# The records:
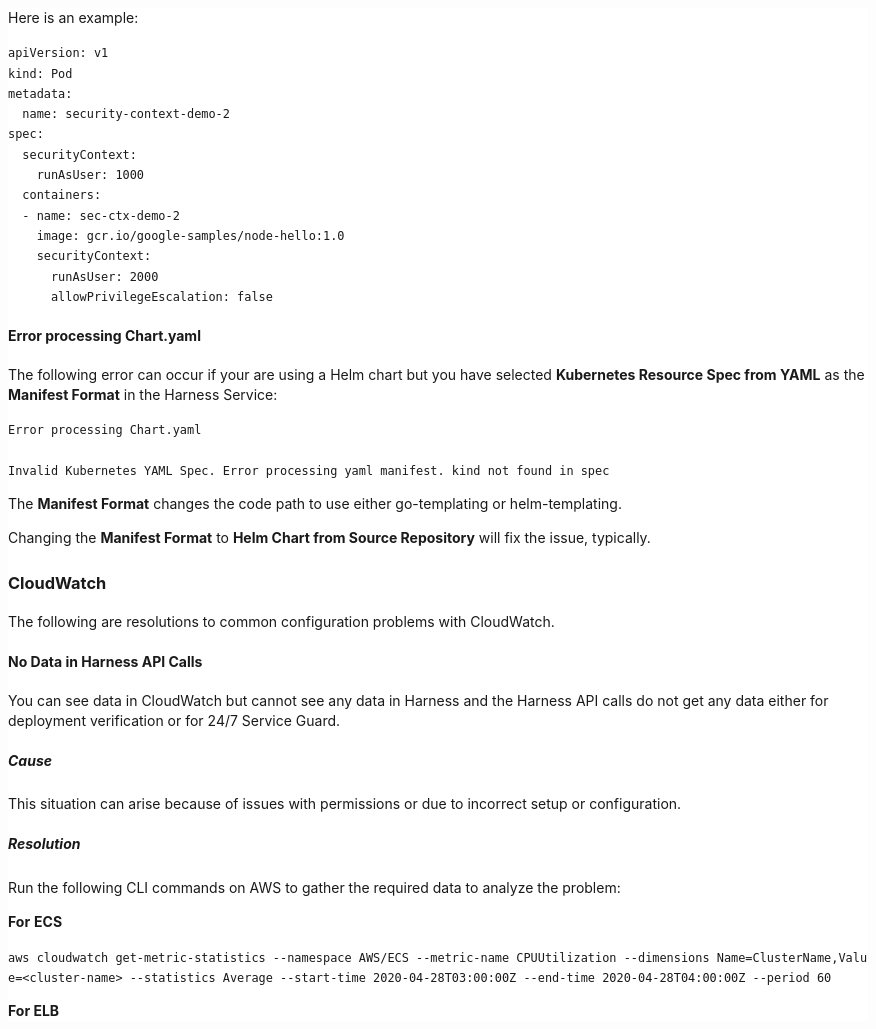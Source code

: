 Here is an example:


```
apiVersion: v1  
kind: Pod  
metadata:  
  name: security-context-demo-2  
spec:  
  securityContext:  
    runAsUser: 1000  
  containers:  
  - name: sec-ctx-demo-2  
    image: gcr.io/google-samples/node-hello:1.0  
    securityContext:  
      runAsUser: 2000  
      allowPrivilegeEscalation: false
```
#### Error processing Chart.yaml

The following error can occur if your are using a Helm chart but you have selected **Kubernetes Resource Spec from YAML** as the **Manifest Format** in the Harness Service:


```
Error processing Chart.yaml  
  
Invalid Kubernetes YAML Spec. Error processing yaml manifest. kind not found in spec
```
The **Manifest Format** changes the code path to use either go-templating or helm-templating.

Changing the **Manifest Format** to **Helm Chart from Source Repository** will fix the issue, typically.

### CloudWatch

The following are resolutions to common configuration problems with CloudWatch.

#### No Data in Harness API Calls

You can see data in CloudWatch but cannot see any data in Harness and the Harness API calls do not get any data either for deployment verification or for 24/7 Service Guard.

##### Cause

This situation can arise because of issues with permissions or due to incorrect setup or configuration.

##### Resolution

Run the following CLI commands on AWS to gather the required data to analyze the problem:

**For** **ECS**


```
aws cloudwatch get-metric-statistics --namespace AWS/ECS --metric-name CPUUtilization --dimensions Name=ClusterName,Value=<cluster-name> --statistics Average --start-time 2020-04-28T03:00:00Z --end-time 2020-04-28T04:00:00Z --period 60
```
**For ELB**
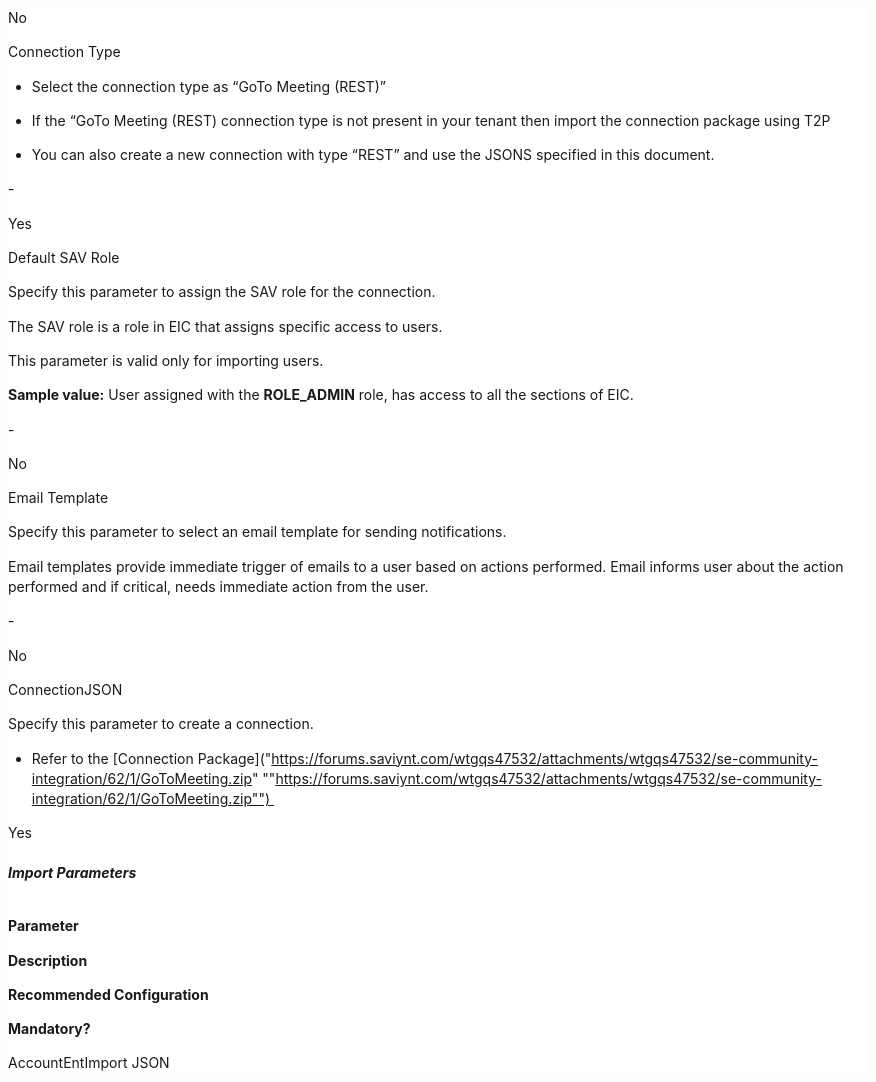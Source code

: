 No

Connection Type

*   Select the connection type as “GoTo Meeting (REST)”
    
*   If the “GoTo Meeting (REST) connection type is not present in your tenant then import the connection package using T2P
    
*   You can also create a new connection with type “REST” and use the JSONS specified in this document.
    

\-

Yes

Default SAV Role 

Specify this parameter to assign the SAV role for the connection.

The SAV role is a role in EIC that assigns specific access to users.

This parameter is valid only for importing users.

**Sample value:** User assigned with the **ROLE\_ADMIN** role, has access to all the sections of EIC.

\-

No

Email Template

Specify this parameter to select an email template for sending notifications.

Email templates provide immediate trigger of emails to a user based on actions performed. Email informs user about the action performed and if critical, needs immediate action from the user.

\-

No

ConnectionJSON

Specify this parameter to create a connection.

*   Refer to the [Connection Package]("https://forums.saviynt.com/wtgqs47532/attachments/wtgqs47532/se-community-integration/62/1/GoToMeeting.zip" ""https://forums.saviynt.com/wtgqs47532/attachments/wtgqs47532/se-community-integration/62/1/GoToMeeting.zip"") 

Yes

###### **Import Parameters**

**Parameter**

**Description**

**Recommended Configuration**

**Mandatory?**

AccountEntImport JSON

# Goal of the exercise:
Extract all the entries word for word; omit any pictures.

# Finished exercise:
Source code

: Here is an example:


```
apiVersion: v1  
kind: Pod  
metadata:  
  name: security-context-demo-2  
spec:  
  securityContext:  
    runAsUser: 1000  
  containers:  
  - name: sec-ctx-demo-2  
    image: gcr.io/google-samples/node-hello:1.0  
    securityContext:  
      runAsUser: 2000  
      allowPrivilegeEscalation: false
```
#### Error processing Chart.yaml

The following error can occur if your are using a Helm chart but you have selected **Kubernetes Resource Spec from YAML** as the **Manifest Format** in the Harness Service:


```
Error processing Chart.yaml  
  
Invalid Kubernetes YAML Spec. Error processing yaml manifest. kind not found in spec
```
The **Manifest Format** changes the code path to use either go-templating or helm-templating.

Changing the **Manifest Format** to **Helm Chart from Source Repository** will fix the issue, typically.

### CloudWatch

The following are resolutions to common configuration problems with CloudWatch.

#### No Data in Harness API Calls

You can see data in CloudWatch but cannot see any data in Harness and the Harness API calls do not get any data either for deployment verification or for 24/7 Service Guard.

##### Cause

This situation can arise because of issues with permissions or due to incorrect setup or configuration.

##### Resolution

Run the following CLI commands on AWS to gather the required data to analyze the problem:

**For** **ECS**


```
aws cloudwatch get-metric-statistics --namespace AWS/ECS --metric-name CPUUtilization --dimensions Name=ClusterName,Value=<cluster-name> --statistics Average --start-time 2020-04-28T03:00:00Z --end-time 2020-04-28T04:00:00Z --period 60
```
**For ELB**
Source code

: No

Connection Type

*   Select the connection type as “GoTo Meeting (REST)”
    
*   If the “GoTo Meeting (REST) connection type is not present in your tenant then import the connection package using T2P
    
*   You can also create a new connection with type “REST” and use the JSONS specified in this document.
    

\-

Yes

Default SAV Role 

Specify this parameter to assign the SAV role for the connection.

The SAV role is a role in EIC that assigns specific access to users.

This parameter is valid only for importing users.

**Sample value:** User assigned with the **ROLE\_ADMIN** role, has access to all the sections of EIC.

\-

No

Email Template

Specify this parameter to select an email template for sending notifications.

Email templates provide immediate trigger of emails to a user based on actions performed. Email informs user about the action performed and if critical, needs immediate action from the user.

\-

No

ConnectionJSON

Specify this parameter to create a connection.

*   Refer to the [Connection Package]("https://forums.saviynt.com/wtgqs47532/attachments/wtgqs47532/se-community-integration/62/1/GoToMeeting.zip" ""https://forums.saviynt.com/wtgqs47532/attachments/wtgqs47532/se-community-integration/62/1/GoToMeeting.zip"") 

Yes

###### **Import Parameters**

**Parameter**

**Description**

**Recommended Configuration**

**Mandatory?**

AccountEntImport JSON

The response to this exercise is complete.